Hi, Sachin! First. I believe you'll need to do your final evaluation soon, and it will need to have a link to the code. Did you check google guidelines about it? Is everything clear there? Do you need help publishing your work in a format that google requires? They don't accept delays for any reasons, so even if your code is not 100% complete and ready, you'd better still publish it and submit the evaluation, because otherwise google will fail you and that'd be too sad. If you'd like you can publish the google-way only the unique-constraint part without further optimizer work. Or at least please mention that you'd completed the original project and went working on extensions. I mean, it's better than saying "the code is not 100% complete" :) On Aug 18, Sachin Setia wrote:
Hello Sergei!
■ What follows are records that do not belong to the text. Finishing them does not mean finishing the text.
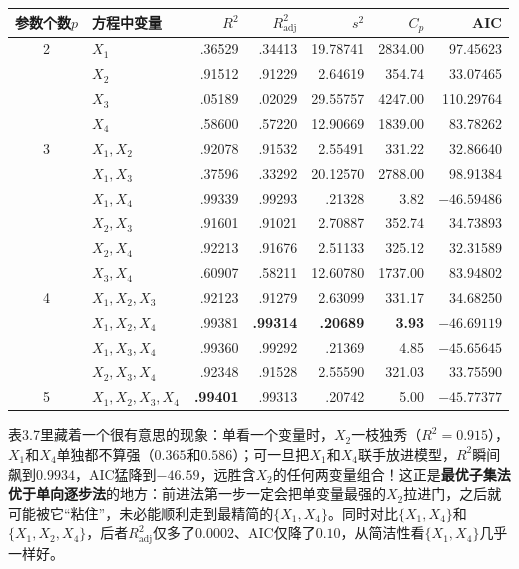 \par\noindent\begin{minipage}{\linewidth}
\begin{center}\small\setlength{\tabcolsep}{5pt}
\begin{tabular}{clrrrrr}
\toprule 参数个数$p$&方程中变量&$R^2$&$R_{\mathrm{adj}}^2$&$s^2$&$C_p$&AIC\\\midrule
2&$X_1$&.36529&.34413&19.78741&2834.00&97.45623\\
 &$X_2$&.91512&.91229&2.64619&354.74&33.07465\\
 &$X_3$&.05189&.02029&29.55757&4247.00&110.29764\\
 &$X_4$&.58600&.57220&12.90669&1839.00&83.78262\\
3&$X_1,X_2$&.92078&.91532&2.55491&331.22&32.86640\\
 &$X_1,X_3$&.37596&.33292&20.12570&2788.00&98.91384\\
 &$X_1,X_4$&.99339&.99293&.21328&3.82&$-46.59486$\\
 &$X_2,X_3$&.91601&.91021&2.70887&352.74&34.73893\\
 &$X_2,X_4$&.92213&.91676&2.51133&325.12&32.31589\\
 &$X_3,X_4$&.60907&.58211&12.60780&1737.00&83.94802\\
4&$X_1,X_2,X_3$&.92123&.91279&2.63099&331.17&34.68250\\
 &$X_1,X_2,X_4$&.99381&\textbf{.99314}&\textbf{.20689}&\textbf{3.93}&$\mathbf{-46.69119}$\\
 &$X_1,X_3,X_4$&.99360&.99292&.21369&4.85&$-45.65645$\\
 &$X_2,X_3,X_4$&.92348&.91528&2.55590&321.03&33.75590\\
5&$X_1,X_2,X_3,X_4$&\textbf{.99401}&.99313&.20742&5.00&$-45.77377$\\\bottomrule
\end{tabular}\end{center}
\end{minipage}\par\medskip

表3.7里藏着一个很有意思的现象：单看一个变量时，$X_2$一枝独秀（$R^2=0.915$），$X_1$和$X_4$单独都不算强（$0.365$和$0.586$）；可一旦把$X_1$和$X_4$联手放进模型，$R^2$瞬间飙到$0.9934$，AIC猛降到$-46.59$，远胜含$X_2$的任何两变量组合！这正是\textbf{最优子集法优于单向逐步法}的地方：前进法第一步一定会把单变量最强的$X_2$拉进门，之后就可能被它“粘住”，未必能顺利走到最精简的$\{X_1,X_4\}$。同时对比$\{X_1,X_4\}$和$\{X_1,X_2,X_4\}$，后者$R_{\mathrm{adj}}^2$仅多了$0.0002$、AIC仅降了$0.10$，从简洁性看$\{X_1,X_4\}$几乎一样好。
I am stuck at one problem consider table t1(a blob , b blob , unique(a,b)); although select * from t1 where a= 12 and b= 23 works but consider the case like select * from t1 where ( a= 12 or a=45 ) and (b= 23 or b=45 ) does not works and also update and delete using long index does not work simple query like delete/ update table t1 where a=1 and b=3; does not works
"does not work" means "return wrong results"? Or "does not use the index but results are correct" ?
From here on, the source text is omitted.